We do not use Glacier2 for the pull model, therefore we need to create our own session facility:

module PollingChat
{
    interface PollingChatSession
    {
        Ice::StringSeq getInitialUsers();
        ChatRoomEventSeq getUpdates();
        long send(string message) throws Chat::InvalidMessageException;
        void destroy();
    }
    interface PollingChatSessionFactory
    {
        PollingChatSession* create(string name, string password)

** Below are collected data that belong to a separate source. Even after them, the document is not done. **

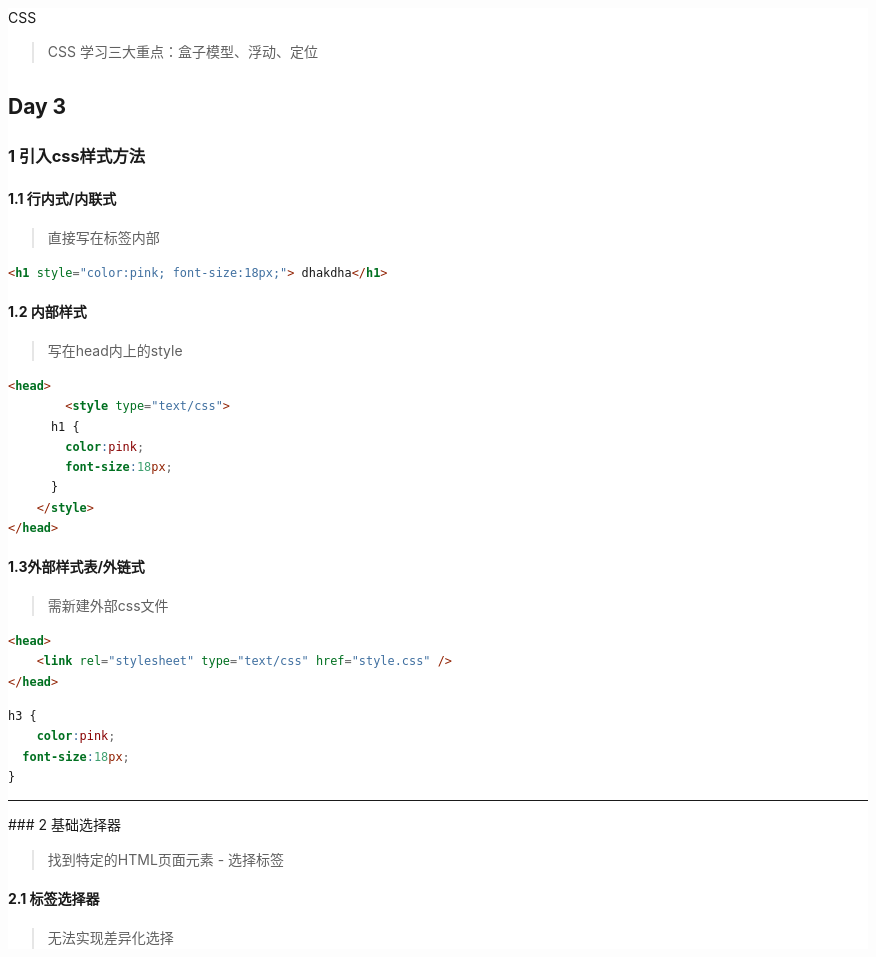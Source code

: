 CSS

> CSS 学习三大重点：盒子模型、浮动、定位

## Day 3

### 1 引入css样式方法

#### 1.1 行内式/内联式

> 直接写在标签内部

```html
<h1 style="color:pink; font-size:18px;"> dhakdha</h1>
```

#### 1.2 内部样式

> 写在head内上的style

```html
<head>
		<style type="text/css">
      h1 {
        color:pink;
        font-size:18px;
      }
  	</style>
</head>
```

#### 1.3外部样式表/外链式

> 需新建外部css文件

```html
<head>
  	<link rel="stylesheet" type="text/css" href="style.css" />
</head>
```

```css
h3 {
	color:pink;
  font-size:18px;
}
```

<hr />
### 2 基础选择器

> 找到特定的HTML页面元素 - 选择标签

#### 2.1 标签选择器

> 无法实现差异化选择
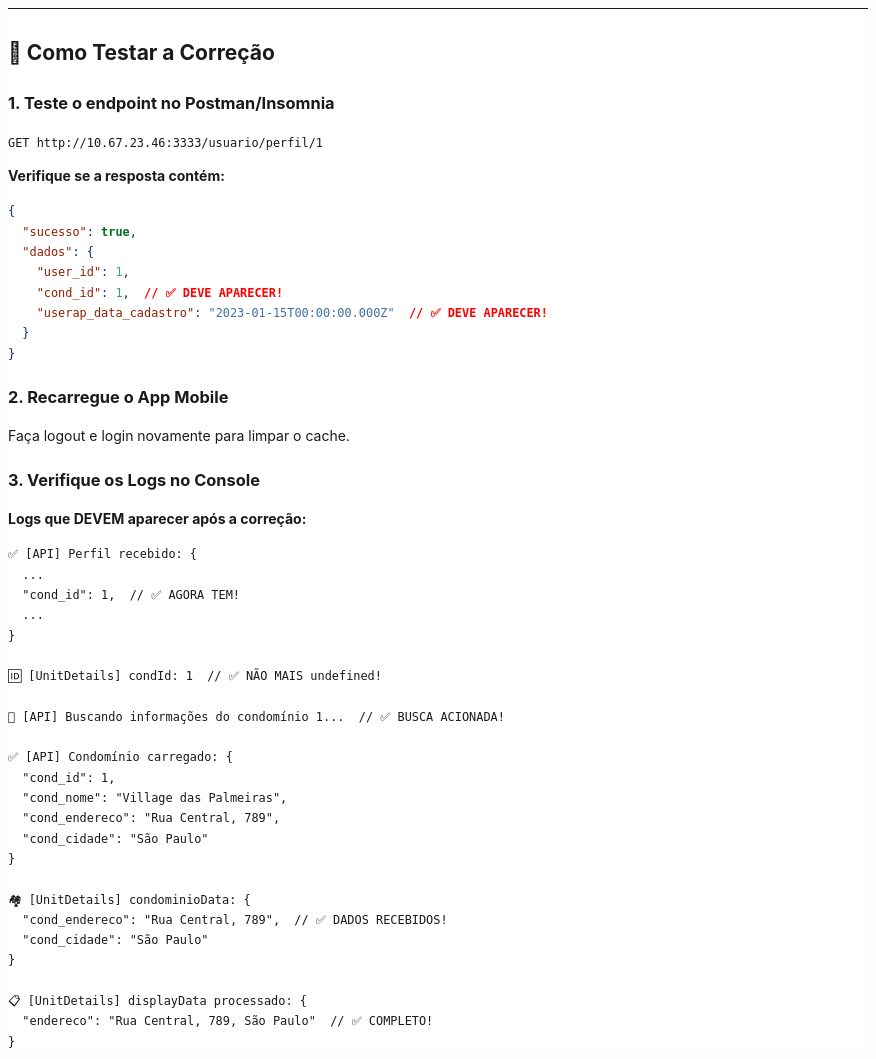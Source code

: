 
---

## 🧪 Como Testar a Correção

### 1. Teste o endpoint no Postman/Insomnia

```bash
GET http://10.67.23.46:3333/usuario/perfil/1
```

**Verifique se a resposta contém:**
```json
{
  "sucesso": true,
  "dados": {
    "user_id": 1,
    "cond_id": 1,  // ✅ DEVE APARECER!
    "userap_data_cadastro": "2023-01-15T00:00:00.000Z"  // ✅ DEVE APARECER!
  }
}
```

### 2. Recarregue o App Mobile

Faça logout e login novamente para limpar o cache.

### 3. Verifique os Logs no Console

**Logs que DEVEM aparecer após a correção:**

```
✅ [API] Perfil recebido: {
  ...
  "cond_id": 1,  // ✅ AGORA TEM!
  ...
}

🆔 [UnitDetails] condId: 1  // ✅ NÃO MAIS undefined!

🔄 [API] Buscando informações do condomínio 1...  // ✅ BUSCA ACIONADA!

✅ [API] Condomínio carregado: {
  "cond_id": 1,
  "cond_nome": "Village das Palmeiras",
  "cond_endereco": "Rua Central, 789",
  "cond_cidade": "São Paulo"
}

🏘️ [UnitDetails] condominioData: {
  "cond_endereco": "Rua Central, 789",  // ✅ DADOS RECEBIDOS!
  "cond_cidade": "São Paulo"
}

📋 [UnitDetails] displayData processado: {
  "endereco": "Rua Central, 789, São Paulo"  // ✅ COMPLETO!
}
```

            throws CannotCreateSessionException;
    }
}

A pull client creates a session by invoking create on the factory. This operation accepts a user name and password (our implementation accepts any combination) and returns a proxy to the session object. Having created a session, the client invokes getInitialUsers to obtain the list of users currently in the chat room, then periodically invokes getUpdates to receive events. The send operation allows the client to post a new message, and destroy terminates the client's session.